This three-day course is for data engineers, analysts, architects; software engineers; IT operations; and technical managers interested in a thorough, hands-on overview of the Apache Spark platform.
The course covers the core APIs for using Spark, fundamental mechanisms and basic internals of the platform, SQL and other high-level data access tools, as well as Spark's streaming capabilities and machine learning APIs.
Each topic includes slide and lecture content along with hands-on use of Spark through the elegant Databricks web-based notebook environment. Inspired by tools like IPython/Jupyter and Matlab, Databricks notebooks allow attendees to code jobs, data analysis queries, and generate visualizations using their own cloud-based Spark cluster, accessed through a web browser.*
Duration: 3 Days, Full Time (9AM to 5PM)
We will have a break from noon to 1pm daily; lunch will not be provided, but there are several options nearby.

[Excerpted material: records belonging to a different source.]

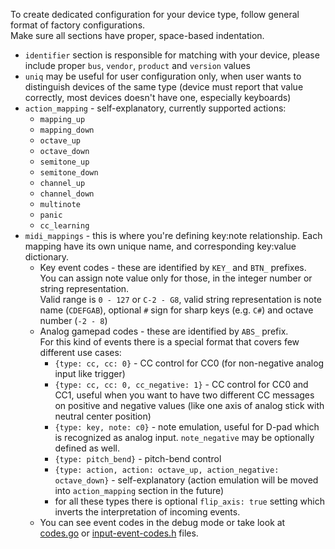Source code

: To create dedicated configuration for your device type, follow general format
of factory configurations.  
Make sure all sections have proper, space-based indentation.

- `identifier` section is responsible for matching with your device,
  please include proper `bus`, `vendor`, `product` and `version` values
- `uniq` may be useful for user configuration only, when user wants to distinguish devices of the same type
  (device must report that value correctly, most devices doesn't have one, especially keyboards)
- `action_mapping` - self-explanatory, currently supported actions:
  - `mapping_up`
  - `mapping_down`
  - `octave_up`
  - `octave_down`
  - `semitone_up`
  - `semitone_down`
  - `channel_up`
  - `channel_down`
  - `multinote`
  - `panic`
  - `cc_learning`
- `midi_mappings` - this is where you're defining key:note relationship. Each mapping have its own
  unique name, and corresponding key:value dictionary.
  - Key event codes - these are identified by `KEY_` and `BTN_` prefixes.    
    You can assign note value only for those, in the integer number or string representation.  
    Valid range is `0 - 127` or `C-2 - G8`, valid string representation is note name (`CDEFGAB`),
    optional `#` sign for sharp keys (e.g. `C#`) and octave number (`-2 - 8`)
  - Analog gamepad codes - these are identified by `ABS_` prefix.  
    For this kind of events there is a special format that covers few different use cases:
    - `{type: cc, cc: 0}` - CC control for CC0 (for non-negative analog input like trigger)
    - `{type: cc, cc: 0, cc_negative: 1}` - CC control for CC0 and CC1, useful when you want to have
      two different CC messages on positive and negative values
      (like one axis of analog stick with neutral center position)
    - `{type: key, note: c0}` - note emulation, useful for D-pad which is recognized as analog input.
      `note_negative` may be optionally defined as well.
    - `{type: pitch_bend}` - pitch-bend control
    - `{type: action, action: octave_up, action_negative: octave_down}` - self-explanatory (action emulation will be
      moved into `action_mapping` section in the future)
    - for all these types there is optional `flip_axis: true` setting which inverts the interpretation of incoming events.
  - You can see event codes in the debug mode or take look at
    [codes.go](https://github.com/holoplot/go-evdev/blob/c80ef6a93985029e8db7b4a5ca42af976b4ac1a4/codes.go)
    or [input-event-codes.h](https://elixir.bootlin.com/linux/v5.17/source/include/uapi/linux/input-event-codes.h)
    files.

Prerequisites: Basic understanding of programming in Python or Scala. Knowledge or experience in Java, SQL can be beneficial but is not essential.

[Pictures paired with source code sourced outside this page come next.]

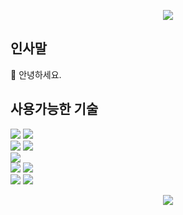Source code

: <!-- 아이콘 관련 URL: https://simpleicons.org/ -->
<!-- 뱃지 관련 URL: https://shields.io/ -->
<p align="center">
  <img src="https://capsule-render.vercel.app/api?type=Waving&color=007E7E&height=100&section=header&text=Gitsunmin&fontColor=F4631E&fontAlignX=45&fontAlignY=35&fontSize=40&animation=twinkling"/>
</p>

## 인사말
👋 안녕하세요.       

## 사용가능한 기술
<p>
  <!-- 사용가능한 언어 -->
  <img src="https://img.shields.io/badge/-JavaScript-yellow?logo=javascript&logoColor=white"/>
  <img src="https://img.shields.io/badge/-TypeScript-blue?logo=typescript&logoColor=white"/>
  <br />
  <!-- 사용가능한 프래임워크 및 라이브러리 -->
  <img src="https://img.shields.io/badge/-Vue-42B883?logo=Vue.js&logoColor=white"/>
  <img src="https://img.shields.io/badge/-React-61DBFB?logo=react&logoColor=white"/>
  <br />
  <img src="https://img.shields.io/badge/-GraphQL-E10098?logo=graphql&logoColor=white"/>
  <br />
  <!-- About Testing -->
  <img src="https://img.shields.io/badge/-Storybook-FF4785?logo=storybook&logoColor=white"/>
  <img src="https://img.shields.io/badge/-Jest-C21325?logo=jest&logoColor=white"/>
  <br />
  <!-- About Style -->
  <img src="https://img.shields.io/badge/-Scss/Sass-CC6699?logo=sass&logoColor=white"/>
  <img src="https://img.shields.io/badge/-StyledComponents-DB7093?logo=styledComponents&logoColor=white"/>
</p>

<p align="center">
  <img src="https://capsule-render.vercel.app/api?type=Waving&color=007E7E&height=50&section=footer"/>
</p>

After taking this class you will be able to:
• Describe Spark’s fundamental mechanics
• Use the core Spark APIs to operate on data
• Articulate and implement typical use cases for Spark
• Build data pipelines with SparkSQL and DataFrames
• Analyze Spark jobs using the UIs and logs
• Create Streaming and Machine Learning jobs
*Note: Safari and Internet Explorer are not supported. You will need to bring your own laptop.
The creators of Apache Spark spun out of UC Berkeley to start Databricks in 2013. At Databricks we continue to grow the Spark project via software development, roadmap planning, and fostering the community. We have deeply integrated our Spark engineering efforts and our training program. The lead committers on Spark help design, create, and review our training curriculum and courseware. When you learn about Spark from Databricks you are learning from the Authority on Spark.